I use my cake pop dough and add cocoa powder and tofutti cream cheese to make a creamy

filling, but you can fill it anyway you like….Here is the recipie!

1 small tub of Tofutti cream cheese or regular cream cheese (227g or 1 cup) at room temperature

2 sticks of margarine or butter (225g) at room temperature

1/4 cup of granulated sugar (50 g)

1/2 cup cocoa powder (60g)

1/3 cup icing sugar (50g)

2 cups of all purpose flour (I use Better Batter which includes xanthan gum) (335g) or if you want to

make your own, follow the basic flour mixes here and add :

http://us5.campaign-archive2.com/?u=a04438cddd6154dfac78efa5f&id=6df6a39120

DIRECTIONS:

Cream the cream cheese, margarine and sugar using a paddle attachment. Add the dry ingredients

and mix well until it forms into a ball.

Place dough in plastic wrap in 2 balls and place in refrigerator for an hour or so.
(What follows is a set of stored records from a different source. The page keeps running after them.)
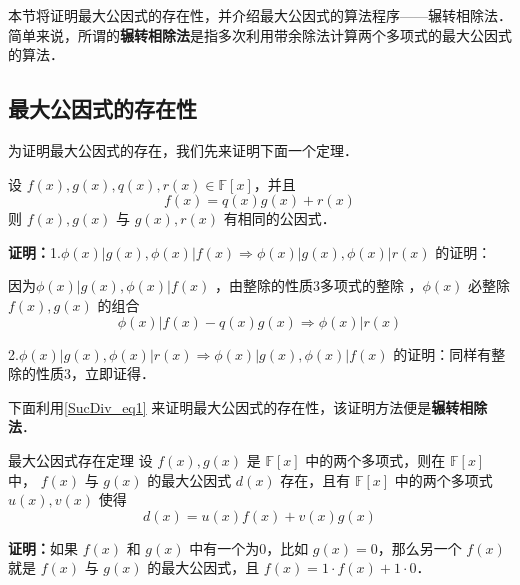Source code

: 
\begin{issues}
\end{issues}

本节将证明最大公因式的存在性，并介绍最大公因式的算法程序——辗转相除法．简单来说，所谓的\textbf{辗转相除法}是指多次利用带余除法计算两个多项式的最大公因式的算法．
\subsection{最大公因式的存在性}
为证明最大公因式的存在，我们先来证明下面一个定理．
\begin{theorem}{}\label{SucDiv_the1}
设 $f(x),g(x),q(x),r(x)\in\mathbb{F}[x]$，并且
\begin{equation}\label{SucDiv_eq1}
f(x)=q(x)g(x)+r(x)
\end{equation}
则 $f(x),g(x)$ 与 $g(x),r(x)$ 有相同的公因式．
\end{theorem}
\textbf{证明：}1.$\phi(x)|g(x),\phi(x)|f(x)\Rightarrow \phi(x)|g(x),\phi(x)|r(x)$ 的证明：

因为$\phi(x)|g(x),\phi(x)|f(x)$ ，由整除的性质3多项式的整除 ，$\phi(x)$ 必整除 $f(x),g(x)$ 的组合
\begin{equation}
\phi(x)|f(x)-q(x)g(x)\Rightarrow \phi(x)|r(x)
\end{equation}

2.$\phi(x)|g(x),\phi(x)|r(x)\Rightarrow\phi(x)|g(x),\phi(x)|f(x)$ 的证明：同样有整除的性质3，立即证得．

下面利用\autoref{SucDiv_eq1} 来证明最大公因式的存在性，该证明方法便是\textbf{辗转相除法}．
\begin{theorem}{最大公因式存在定理}
设 $f(x),g(x)$ 是 $\mathbb{F}[x]$ 中的两个多项式，则在 $\mathbb{F}[x]$ 中， $f(x)$ 与 $g(x)$ 的最大公因式 $d(x)$ 存在，且有 $\mathbb{F}[x]$ 中的两个多项式 $u(x),v(x)$ 使得
\begin{equation}\label{SucDiv_eq2}
d(x)=u(x)f(x)+v(x)g(x)
\end{equation}

\end{theorem}
\textbf{证明：}如果 $f(x)$ 和 $g(x)$ 中有一个为0，比如 $g(x)=0$，那么另一个 $f(x)$ 就是 $f(x)$ 与 $g(x)$ 的最大公因式，且 $f(x)=1\cdot f(x)+1\cdot0$．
Flour your work surface. You can use icing sugar if you want a smooth texture (many all purpose

flours are made with rice and the texture may leave a sandy feel) or you can use tapioca flour as well.

Roll out dough, and cut 3 – 3.5” circle with the top of a glass or cookie cutter. place filling and pinch

into triangle. Bake at 350 degrees for 12-15 minutes depending on size.

I like to cool them and ice them with chocolate drizzle, sprinkles and/or royal icing.

MY FAVORITE FILLING:

200 g of chocolate cake pop mix (http://www.deliciouswithout.com/gluten-free-cake-pops)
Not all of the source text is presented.